What does delisting mean?

Delisting occurs when a company permanently removes its shares from a stock exchange, making them unavailable for buying and selling on platforms like the NSE and BSE. The Securities and Exchange Board of India (SEBI) oversees this process. 

Here’s a clear explanation of delisting and its implications:

Reasons for Delisting Shares

  1. Non-compliance With Listing Requirements: Stock exchanges have specific criteria companies must meet to stay listed, such as financial performance standards, minimum share price, timely submission of financial reports, and regulatory compliance. Failing to meet these standards can lead to delisting.
  2. Financial Distress: Companies facing financial difficulties, like declining revenues or increasing debt, may be delisted if they cannot meet the stock exchange’s financial benchmarks.
  3. Bankruptcy or Insolvency: If a company goes bankrupt or becomes insolvent, its shares may be delisted due to severe financial distress and uncertainty.
  4. Violation of Exchange Rules: Companies that break stock exchange rules, such as engaging in fraudulent activities or failing to disclose important information, can be delisted.

Types of Delisting

  1. Voluntary Delisting: Companies may choose to delist voluntarily for strategic reasons, such as mergers or wanting to operate without the regulatory obligations of being publicly traded. In this case, the company typically buys back its shares from shareholders.
  2. Involuntary Delisting: This happens when a company fails to meet listing requirements or violates regulations. The stock exchange warns the company about non-compliance, and if not corrected, the company is delisted.

Impact of Delisting on Investors

  1. Voluntary Delisting: If a company voluntarily delists, it informs shareholders and offers to buy back shares. Shareholders can accept the offer or keep their shares. After delisting, unsold shares can be sold in the over-the-counter (OTC) market, though liquidity might be lower.
  2. Involuntary Delisting: Shareholders must sell their shares to the promoter at a fair value determined by an independent evaluator. The shares' value usually decreases after delisting. Promoters and key company figures face a ten-year ban from accessing the securities market.

Implications of Delisting for Companies

  1. Reduced Access to Capital: Delisted companies can’t raise funds by issuing stocks to the public, limiting growth and investment opportunities.
  2. Decreased Visibility and Prestige: Delisting reduces a company’s visibility and prestige, potentially affecting its reputation and ability to attract talent and partnerships.
  3. Riskier Stock Valuation: Delisted stocks may be seen as riskier investments, leading to lower demand and stock prices, which can affect shareholders' wealth.
  4. Debt Covenant Triggers: Delisting can activate debt covenants tied to a company’s stock listing status, leading to accelerated debt payments or other financial obligations.
  5. Increased Scrutiny and Investor Skepticism: Delisting can attract scrutiny and skepticism, and rebuilding trust may take time.

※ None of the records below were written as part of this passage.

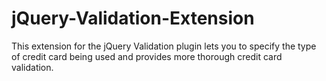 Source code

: jQuery-Validation-Extension
===========================

This extension for the jQuery Validation plugin lets you to specify the type of credit card being used and provides more thorough credit card validation. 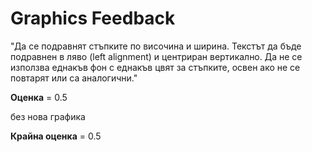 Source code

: 
# Graphics Feedback #
"Да се подравнят стъпките по височина и ширина.
Текстът да бъде подравнен в ляво (left alignment) и центриран вертикално.
Да не се използва еднакъв фон с еднакъв цвят за стъпките, освен ако не се повтарят или са аналогични."

**Оценка** = 0.5

без нова графика

**Крайна оценка** = 0.5
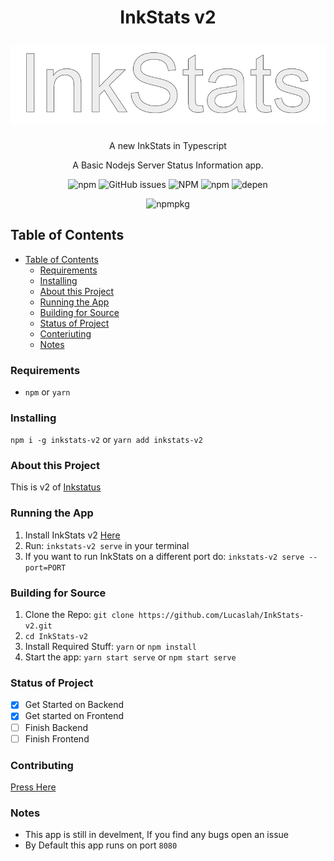 <h1 align="center">
<p>InkStats v2</p>
<img alt="npm" src="img/InkStats.png">
</h1>

<p align="center">
  A new InkStats in Typescript
</p>
<p align="center">
  A Basic Nodejs Server Status Information app.
  </p>
<p align="center">
  <img alt="npm" src="https://img.shields.io/npm/v/inkstats-v2">
  <img alt="GitHub issues" src="https://img.shields.io/github/issues/lucaslah/inkstats-v2">
  <img alt="NPM" src="https://img.shields.io/npm/l/inkstats-v2">
  <img alt="npm" src="https://img.shields.io/npm/dw/inkstats-v2">
  <img alt="depen" src="https://david-dm.org/Lucaslah/inkstats-v2.svg">
  </p>
  <p align="center">
  <img alt="npmpkg" src="https://nodei.co/npm/inkstats-v2.png" herf="https://npmjs.org/package/inkstats-v2">
  </p>

## Table of Contents
- [Table of Contents](#table-of-contents)
  - [Requirements](#requirements)
  - [Installing](#installing)
  - [About this Project](#about-this-project)
  - [Running the App](#running-the-app)
  - [Building for Source](#building-for-source)
  - [Status of Project](#status-of-project)
  - [Conteriuting](#conteriuting)
  - [Notes](#notes)

### Requirements
- `npm` or `yarn`

### Installing
`npm i -g inkstats-v2` or `yarn add inkstats-v2`

### About this Project
This is v2 of [Inkstatus](https://github.com/Lucaslah/InkStatus)

### Running the App
1. Install InkStats v2 [Here](#Installing)
2. Run: `inkstats-v2 serve` in your terminal
3. If you want to run InkStats on a different port do: `inkstats-v2 serve --port=PORT`

### Building for Source
1. Clone the Repo: `git clone https://github.com/Lucaslah/InkStats-v2.git`
2. `cd InkStats-v2`
3. Install Required Stuff: `yarn` or `npm install`
4. Start the app: `yarn start serve` or `npm start serve`

### Status of Project
- [x] Get Started on Backend
- [x] Get started on Frontend
- [ ] Finish Backend
- [ ] Finish Frontend

### Contributing
[Press Here](contributing.md)

### Notes
- This app is still in develment, If you find any bugs open an issue
- By Default this app runs on port `8080`
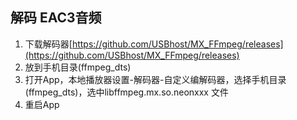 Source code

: ## 解码 EAC3音频
1. 下载解码器[https://github.com/USBhost/MX_FFmpeg/releases](https://github.com/USBhost/MX_FFmpeg/releases)
2. 放到手机目录(ffmpeg_dts)
3. 打开App，本地播放器设置-解码器-自定义编解码器，选择手机目录(ffmpeg_dts)，选中libffmpeg.mx.so.neonxxx 文件
4. 重启App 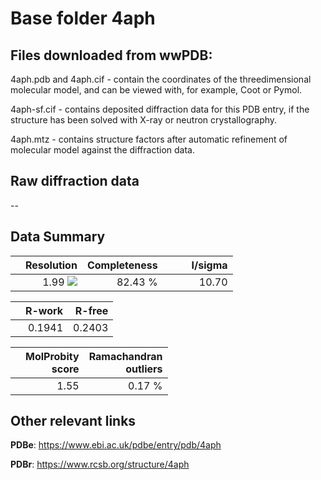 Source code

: # Base folder 4aph

## Files downloaded from wwPDB:

4aph.pdb and 4aph.cif - contain the coordinates of the threedimensional molecular model, and can be viewed with, for example, Coot or Pymol.

4aph-sf.cif - contains deposited diffraction data for this PDB entry, if the structure has been solved with X-ray or neutron crystallography.

4aph.mtz - contains structure factors after automatic refinement of molecular model against the diffraction data.

## Raw diffraction data

--<br> 

## Data Summary
|   | Resolution | Completeness| I/sigma |
|---|-------------:|----------------:|--------------:|
|   |1.99 <img src="https://latex.codecogs.com/svg.latex?{\mbox{\normalfont\AA}}"/>|82.43 %|<img width=50/>10.70|

|   | **R-work**| **R-free**   
|---|-------------:|----------------:|           
||0.1941|0.2403|

|   |**MolProbity<br>score**| **Ramachandran<br>outliers** 
|---|-------------:|----------------:|
||1.55|0.17 %|

## Other relevant links 
**PDBe**:  https://www.ebi.ac.uk/pdbe/entry/pdb/4aph
 
**PDBr**: https://www.rcsb.org/structure/4aph 

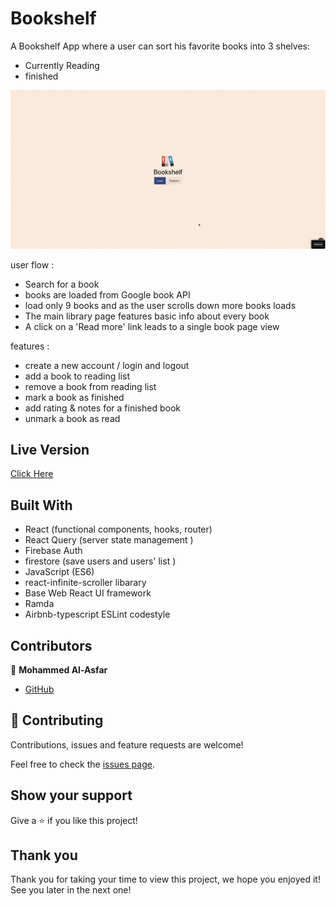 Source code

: # Bookshelf

A Bookshelf App where a user can sort his favorite books into 3 shelves:

- Currently Reading
- finished

![aoe](./ezgif.gif)

user flow :

- Search for a book
- books are loaded from Google book API
- load only 9 books and as the user scrolls down more books loads
- The main library page features basic info about every book
- A click on a 'Read more' link leads to a single book page view

features :

- create a new account / login and logout
- add a book to reading list
- remove a book from reading list
- mark a book as finished
- add rating & notes for a finished book
- unmark a book as read

## Live Version

[Click Here](https://bookshelf-20695.web.app/)

## Built With

- React (functional components, hooks, router)
- React Query (server state management )
- Firebase Auth
- firestore (save users and users' list )
- JavaScript (ES6)
- react-infinite-scroller libarary
- Base Web React UI framework
- Ramda
- Airbnb-typescript ESLint codestyle

## Contributors

👤 **Mohammed Al-Asfar**

- [GitHub](https://github.com/elasfarc)

## 🤝 Contributing

Contributions, issues and feature requests are welcome!

Feel free to check the [issues page](issues/).

## Show your support

Give a ⭐️ if you like this project!

## Thank you

Thank you for taking your time to view this project, we hope you enjoyed it! See you later in the next one!
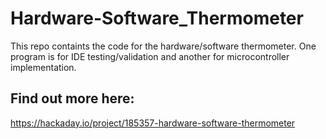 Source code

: # Hardware-Software_Thermometer 
This repo containts the code for the hardware/software thermometer. One program is for IDE testing/validation and another for microcontroller implementation.

## Find out more here:
https://hackaday.io/project/185357-hardware-software-thermometer
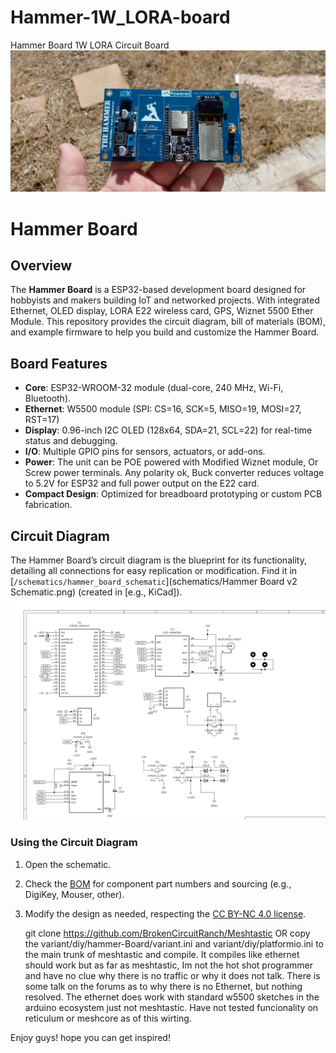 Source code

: # Hammer-1W_LORA-board
Hammer Board 1W LORA Circuit Board
![Hammer in hand](images/Hammer_V2.jpg)

# Hammer Board

## Overview
The **Hammer Board** is a ESP32-based development board designed for hobbyists and makers building IoT and networked projects. With integrated Ethernet, OLED display, LORA E22 wireless card, GPS, Wiznet 5500 Ether Module. This repository provides the circuit diagram, bill of materials (BOM), and example firmware to help you build and customize the Hammer Board.

## Board Features
- **Core**: ESP32-WROOM-32 module (dual-core, 240 MHz, Wi-Fi, Bluetooth).
- **Ethernet**: W5500 module (SPI: CS=16, SCK=5, MISO=19, MOSI=27, RST=17)
- **Display**: 0.96-inch I2C OLED (128x64, SDA=21, SCL=22) for real-time status and debugging.
- **I/O**: Multiple GPIO pins for sensors, actuators, or add-ons.
- **Power**: The unit can be POE powered with Modified Wiznet module, Or Screw power terminals. Any polarity ok, Buck converter reduces voltage to 5.2V for ESP32 and full power output on the E22 card.
- **Compact Design**: Optimized for breadboard prototyping or custom PCB fabrication.

## Circuit Diagram
The Hammer Board’s circuit diagram is the blueprint for its functionality, detailing all connections for easy replication or modification. Find it in [`/schematics/hammer_board_schematic`](schematics/Hammer Board v2 Schematic.png) (created in [e.g., KiCad]).
![Schematics](schematics/Hammer_Board_v2_Schematic.png)

### Using the Circuit Diagram
1. Open the schematic.
2. Check the [BOM](schematics/BOM.csv) for component part numbers and sourcing (e.g., DigiKey, Mouser, other).
4. Modify the design as needed, respecting the [CC BY-NC 4.0 license](#license).

   git clone https://github.com/BrokenCircuitRanch/Meshtastic OR copy the variant/diy/hammer-Board/variant.ini and variant/diy/platformio.ini to the main trunk of meshtastic and compile. 
It compiles like ethernet should work but as far as meshtastic, Im not the hot shot programmer and have no clue why there is no traffic or why it does not talk. There is some talk on the forums as to why there is no Ethernet, but nothing resolved. 
The ethernet does work with standard w5500 sketches in the arduino ecosystem just not meshtastic. Have not tested funcionality on reticulum or meshcore as of this wirting. 

Enjoy guys! hope you can get inspired!
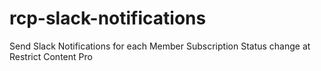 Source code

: # rcp-slack-notifications
Send Slack Notifications for each Member Subscription Status change at Restrict Content Pro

Can Delisted Shares Make a Comeback?

Yes, delisted shares can return to the market with SEBI’s permission. Voluntarily delisted shares can return after five years, while compulsorily delisted shares must wait ten years.

To Conclude

Delisting has significant implications for companies and investors, whether due to non-compliance, financial distress, or voluntary decisions. Navigating these challenges carefully is crucial to mitigate potential adverse effects.